Chegados à Líbia, toda a família esteve presa. A mulher e os filhos de Saadi foram libertados, mas ele passou anos na cadeia, onde foi torturado.

As provas de que os serviços secretos externos britânicos estiveram envolvidos na captura e envio da família para a Líbia só surgiram depois da queda do ditador líbio, em 2011. “Nós [a CIA] sabemos que o seu serviço tem colaborado com os britânicos para a remoção [de Saadi] para Trípoli… o Governo de Hong Kong pode estar em condições de coordenar convosco a entrega [de Saadi] e família”, lê-se numa troca de correspondência entre a CIA e os serviços secretos líbios.

Esta e outras cartas foram encontradas pela Human Rights Watch no escritório do chefe da espionagem de Khadafi, Moussa Koussa, e divulgados pela organização não-governamental de advogados Reprive, que tem defendido dezenas de presos de Guantánamo e de homens alvo das “rendições extraordinárias” promovidas pela Administração do ex-Presidente dos EUA George W. Bush.

O acordo para o pagamento de uma indemnização, confirmado pelo Ministério dos Negócios Estrangeiros de Londres, é semelhante a vários assinados entre o Governo britânico e antigos prisioneiros em Guantánamo. Pagando, as autoridades evitam processos em tribunais civis onde teriam de revelar informações sobre o nível de cooperação dos serviços secretos britânicos com diferentes ditaduras.

"Acordo do deserto"

O rapto de Saadi aconteceu depois do chamado “acordo no deserto”, quando o antigo primeiro-ministro britânico Tony Blair ajudou a reintegrar Khadafi na cena internacional na sequência do seu abandono do programa líbio de armas de destruição maciça.

Mas a indeminização a esta família não encerra o potencial de embaraço para Londres. Pormenores sobre a cooperação britânica com o regime do coronel ainda podem vir a lume num outro caso: outro dissidente líbio, Abdul Hakim Belhaj, garante que vai levar o processo até ao fim.

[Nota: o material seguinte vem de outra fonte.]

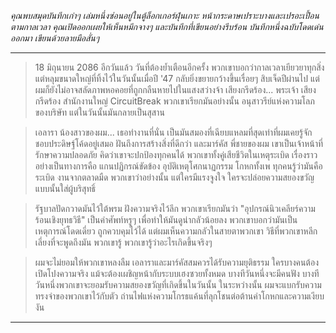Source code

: _คุณพบสมุดบันทึกเก่าๆ เล่มหนึ่งซ่อนอยู่ในตู้ล็อกเกอร์ฝุ่นเกาะ หน้ากระดาษเปราะบางและเปรอะเปื้อนตามกาลเวลา คุณเปิดออกเผยให้เห็นหมึกจางๆ และบันทึกที่เขียนอย่างรีบร้อน บันทึกหนึ่งฉบับโดดเด่นออกมา เขียนด้วยลายมือสั่นๆ_

---

> 18 มิถุนายน 2086 อีกวันแล้ว วันที่ต้องย้ำเตือนอีกครั้ง พวกเขาบอกว่ากาลเวลาเยียวยาทุกสิ่ง แต่หลุมขนาดใหญ่ที่ทิ้งไว้ในวันนั้นเมื่อปี '47 กลับยิ่งขยายกว้างขึ้นเรื่อยๆ สิบเจ็ดปีผ่านไป แต่ผมก็ยังไม่อาจสลัดภาพหอคอยที่ถูกกลืนหายไปในแสงสว่างจ้า เสียงกรีดร้อง... พระเจ้า เสียงกรีดร้อง สำนักงานใหญ่ CircuitBreak พวกเขาเรียกมันอย่างนั้น อนุสาวรีย์แห่งความโลภของบริษัท แต่ในวันนั้นมันกลายเป็นสุสาน

> เอลารา น้องสาวของผม... เธอทำงานที่นั่น เป็นมันสมองที่เฉียบแหลมที่สุดเท่าที่ผมเคยรู้จัก ชอบประดิษฐ์โค้ดอยู่เสมอ ฝันถึงการสร้างสิ่งที่ดีกว่า และมาร์คัส พี่ชายของผม เขาเป็นเจ้าหน้าที่รักษาความปลอดภัย คิดว่าเขาจะปกป้องทุกคนได้ พวกเขาทั้งคู่เสียชีวิตในเหตุระเบิด เรื่องราวอย่างเป็นทางการคือ แกนปฏิกรณ์ขัดข้อง อุบัติเหตุโศกนาฏกรรม โกหกทั้งเพ ทุกคนรู้ว่ามันคือระเบิด งานจากตลาดมืด พวกเขาว่าอย่างนั้น แต่ใครมีแรงจูงใจ ใครจะปล่อยความสยองขวัญแบบนั้นใส่ผู้บริสุทธิ์

> รัฐบาลปัดกวาดมันไว้ใต้พรม ฝังความจริงไว้ลึก พวกเขาเรียกมันว่า "อุปกรณ์นิวเคลียร์ความร้อนเชิงยุทธวิธี" เป็นคำศัพท์หรูๆ เพื่อทำให้มันดูน่ากลัวน้อยลง พวกเขาบอกว่ามันเป็นเหตุการณ์โดดเดี่ยว ถูกควบคุมไว้ได้ แต่ผมเห็นความกลัวในสายตาพวกเขา วิธีที่พวกเขาหลีกเลี่ยงที่จะพูดถึงมัน พวกเขารู้ พวกเขารู้ว่าอะไรเกิดขึ้นจริงๆ

> ผมจะไม่ยอมให้พวกเขาหลงลืม เอลาราและมาร์คัสสมควรได้รับความยุติธรรม ใครบางคนต้องเปิดโปงความจริง แม้จะต้องเผชิญหน้ากับระบบเฮงซวยทั้งหมด บางทีวันหนึ่งจะมีคนฟัง บางทีวันหนึ่งพวกเขาจะยอมรับความสยองขวัญที่เกิดขึ้นในวันนั้น ในระหว่างนั้น ผมจะแบกรับความทรงจำของพวกเขาไว้กับตัว ถ่านไฟแห่งความโกรธแค้นที่ลุกโชนต่อต้านคำโกหกและความเงียบงัน

---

Belhaj, que se envolveu no movimento de jihad internacional e fundou, com outros veteranos da guerra afegã contra os soviéticos, o Grupo Islâmico de Combate Líbio, foi um dos principais chefes militares da oposição que derrotou Khadafi na revolta de 2011. No fim da guerra, assumiu a liderança do Conselho Militar de Trípoli.

Capturado na Tailândia e entregue ao ditador, esteve preso até Março de 2010. Agora está a processar o antigo ministro dos Negócios Estrangeiros Jack Straw e sir Mark Allen, antigo alto responsável do MI6. A correspondência encontrada pela Human Rights Watch sugere que também aqui houve colaboração entre os EUA e o Reino Unido.